Het Nederlandsche Lied.
De vereeniging van dien naam, gesticht door den heer Coers, heeft haar leden in den laatsten tijd verrast door een paar bundels oude liederen en de belofte van meer.
Eerst verscheen de ‘Eerste aflevering van: een Nieu Liedt-boeck genaemt den Druyven-tros der amoureusheyt: in hem begrijpende veelderhande amoureuse liedekens, te vooren in druck noyt uytgegaen, gecomponeert door Pieter Lenaerts van der Goes, 1602. Van aanteekeningen voorzien door Prof. dr.
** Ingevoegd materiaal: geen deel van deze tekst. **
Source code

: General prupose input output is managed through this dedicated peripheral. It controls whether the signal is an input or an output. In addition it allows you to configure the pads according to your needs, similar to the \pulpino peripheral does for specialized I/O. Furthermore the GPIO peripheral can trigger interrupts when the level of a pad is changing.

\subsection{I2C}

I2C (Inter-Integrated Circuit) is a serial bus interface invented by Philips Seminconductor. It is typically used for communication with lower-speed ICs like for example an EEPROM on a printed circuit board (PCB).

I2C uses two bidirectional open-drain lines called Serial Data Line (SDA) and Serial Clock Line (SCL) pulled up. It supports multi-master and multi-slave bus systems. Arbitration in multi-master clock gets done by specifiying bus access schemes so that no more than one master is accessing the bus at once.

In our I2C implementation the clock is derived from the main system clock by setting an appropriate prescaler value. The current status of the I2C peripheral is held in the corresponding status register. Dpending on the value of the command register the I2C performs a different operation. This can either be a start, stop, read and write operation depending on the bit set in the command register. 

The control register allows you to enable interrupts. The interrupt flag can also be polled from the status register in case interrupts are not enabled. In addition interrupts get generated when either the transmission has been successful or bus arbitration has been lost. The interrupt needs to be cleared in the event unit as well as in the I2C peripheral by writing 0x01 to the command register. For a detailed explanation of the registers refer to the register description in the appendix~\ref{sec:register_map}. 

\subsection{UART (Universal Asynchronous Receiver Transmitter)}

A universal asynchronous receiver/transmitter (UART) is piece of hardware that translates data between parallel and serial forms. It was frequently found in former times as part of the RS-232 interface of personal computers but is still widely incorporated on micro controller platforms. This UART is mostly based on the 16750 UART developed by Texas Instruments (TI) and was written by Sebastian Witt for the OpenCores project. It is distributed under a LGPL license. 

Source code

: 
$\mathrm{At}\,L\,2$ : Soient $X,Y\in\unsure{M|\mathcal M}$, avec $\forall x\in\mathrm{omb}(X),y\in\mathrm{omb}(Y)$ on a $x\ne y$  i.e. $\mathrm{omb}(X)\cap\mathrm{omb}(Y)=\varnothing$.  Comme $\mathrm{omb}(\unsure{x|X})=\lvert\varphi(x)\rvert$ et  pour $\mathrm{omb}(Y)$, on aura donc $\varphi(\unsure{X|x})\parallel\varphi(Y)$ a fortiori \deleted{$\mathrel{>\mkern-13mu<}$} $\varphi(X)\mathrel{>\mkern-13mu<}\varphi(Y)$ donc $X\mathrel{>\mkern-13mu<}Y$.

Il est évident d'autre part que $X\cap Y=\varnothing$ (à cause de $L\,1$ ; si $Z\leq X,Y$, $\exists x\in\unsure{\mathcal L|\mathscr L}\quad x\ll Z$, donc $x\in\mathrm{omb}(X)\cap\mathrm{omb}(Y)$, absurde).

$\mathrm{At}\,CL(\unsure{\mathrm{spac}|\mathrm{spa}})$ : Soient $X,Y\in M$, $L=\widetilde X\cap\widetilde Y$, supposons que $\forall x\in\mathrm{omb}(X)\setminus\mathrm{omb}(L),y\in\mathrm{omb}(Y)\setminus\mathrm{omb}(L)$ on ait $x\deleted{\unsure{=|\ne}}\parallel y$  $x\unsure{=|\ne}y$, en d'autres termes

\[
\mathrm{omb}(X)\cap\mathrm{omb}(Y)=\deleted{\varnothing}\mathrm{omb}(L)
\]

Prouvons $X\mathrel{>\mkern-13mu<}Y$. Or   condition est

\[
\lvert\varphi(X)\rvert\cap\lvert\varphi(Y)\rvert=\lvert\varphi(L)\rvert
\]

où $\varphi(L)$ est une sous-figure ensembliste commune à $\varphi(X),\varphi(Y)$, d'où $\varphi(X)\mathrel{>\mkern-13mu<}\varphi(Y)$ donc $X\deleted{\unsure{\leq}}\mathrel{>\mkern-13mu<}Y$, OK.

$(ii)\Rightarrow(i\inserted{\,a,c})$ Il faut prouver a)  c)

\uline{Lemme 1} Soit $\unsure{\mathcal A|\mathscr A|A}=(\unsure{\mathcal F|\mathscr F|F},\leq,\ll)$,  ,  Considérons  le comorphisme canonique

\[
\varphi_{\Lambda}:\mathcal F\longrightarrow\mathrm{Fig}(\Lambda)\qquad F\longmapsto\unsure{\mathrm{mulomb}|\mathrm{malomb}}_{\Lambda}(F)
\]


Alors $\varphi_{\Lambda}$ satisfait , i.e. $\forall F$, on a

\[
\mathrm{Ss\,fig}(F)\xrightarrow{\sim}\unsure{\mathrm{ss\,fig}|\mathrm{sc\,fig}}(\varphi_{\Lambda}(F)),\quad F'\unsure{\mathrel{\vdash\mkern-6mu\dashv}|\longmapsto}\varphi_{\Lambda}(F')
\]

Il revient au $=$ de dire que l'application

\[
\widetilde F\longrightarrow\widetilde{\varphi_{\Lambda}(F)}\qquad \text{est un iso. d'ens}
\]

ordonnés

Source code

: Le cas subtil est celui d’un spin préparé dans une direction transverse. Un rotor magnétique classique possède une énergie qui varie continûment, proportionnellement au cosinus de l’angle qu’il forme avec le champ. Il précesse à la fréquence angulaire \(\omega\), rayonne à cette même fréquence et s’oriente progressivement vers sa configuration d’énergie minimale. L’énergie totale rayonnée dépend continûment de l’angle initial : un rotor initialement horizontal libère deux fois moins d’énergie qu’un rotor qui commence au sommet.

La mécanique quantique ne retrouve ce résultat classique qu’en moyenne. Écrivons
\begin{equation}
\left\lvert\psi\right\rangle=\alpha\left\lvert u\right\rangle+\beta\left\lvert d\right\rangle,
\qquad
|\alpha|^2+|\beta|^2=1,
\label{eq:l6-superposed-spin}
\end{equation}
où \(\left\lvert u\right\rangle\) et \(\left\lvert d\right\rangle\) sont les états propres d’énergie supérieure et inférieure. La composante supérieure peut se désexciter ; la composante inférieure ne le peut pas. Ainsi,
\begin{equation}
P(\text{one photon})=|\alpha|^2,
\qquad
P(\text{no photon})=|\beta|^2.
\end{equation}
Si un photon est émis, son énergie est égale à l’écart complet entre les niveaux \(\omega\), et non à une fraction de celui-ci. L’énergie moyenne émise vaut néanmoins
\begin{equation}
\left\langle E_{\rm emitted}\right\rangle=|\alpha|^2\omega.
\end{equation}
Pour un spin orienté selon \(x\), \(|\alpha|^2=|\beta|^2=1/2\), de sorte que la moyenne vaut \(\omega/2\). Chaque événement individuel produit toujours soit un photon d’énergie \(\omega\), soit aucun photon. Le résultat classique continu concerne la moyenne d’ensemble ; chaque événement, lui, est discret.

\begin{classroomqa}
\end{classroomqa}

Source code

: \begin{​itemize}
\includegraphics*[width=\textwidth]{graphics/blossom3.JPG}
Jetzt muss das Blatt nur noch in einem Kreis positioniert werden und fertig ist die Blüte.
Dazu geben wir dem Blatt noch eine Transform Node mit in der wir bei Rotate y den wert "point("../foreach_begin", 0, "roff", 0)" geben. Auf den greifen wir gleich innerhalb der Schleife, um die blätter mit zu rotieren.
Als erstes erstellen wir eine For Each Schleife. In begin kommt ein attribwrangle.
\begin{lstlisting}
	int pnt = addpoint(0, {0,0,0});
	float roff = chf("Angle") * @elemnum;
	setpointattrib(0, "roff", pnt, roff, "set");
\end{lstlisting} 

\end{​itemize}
J. te Winkel.’
Nu weer zijn het Zes Kerstliederen met hun door M.J. B(ouman) karakteristiek bewerkte begeleidingen, die de aandacht vragen.
‘Onze Volksliederen - de uiting van het volksleven der Nederlandsche natie in het verleden en in het heden, schoon in hunne echtheid en juist daardoor de zuivere spiegel van volksliefde, volksleed, moed, geloof en vaderlandsliefde, - zijn waard, luide gezongen te worden en te klinken door het gansche land, om den ouden moed te herwekken, het oude karakter te doen herleven, de volksziel bij de herkenning van eigen schoonheid en waarde opnieuw te doen ontwaken.’
Dit ware woord is uit een ‘L.S.’, waarin het doel der vereeniging wordt aangewezen.
Wie kan, steune het mooie streven van de vereeniging ‘Het Ned. Lied’ krachtig.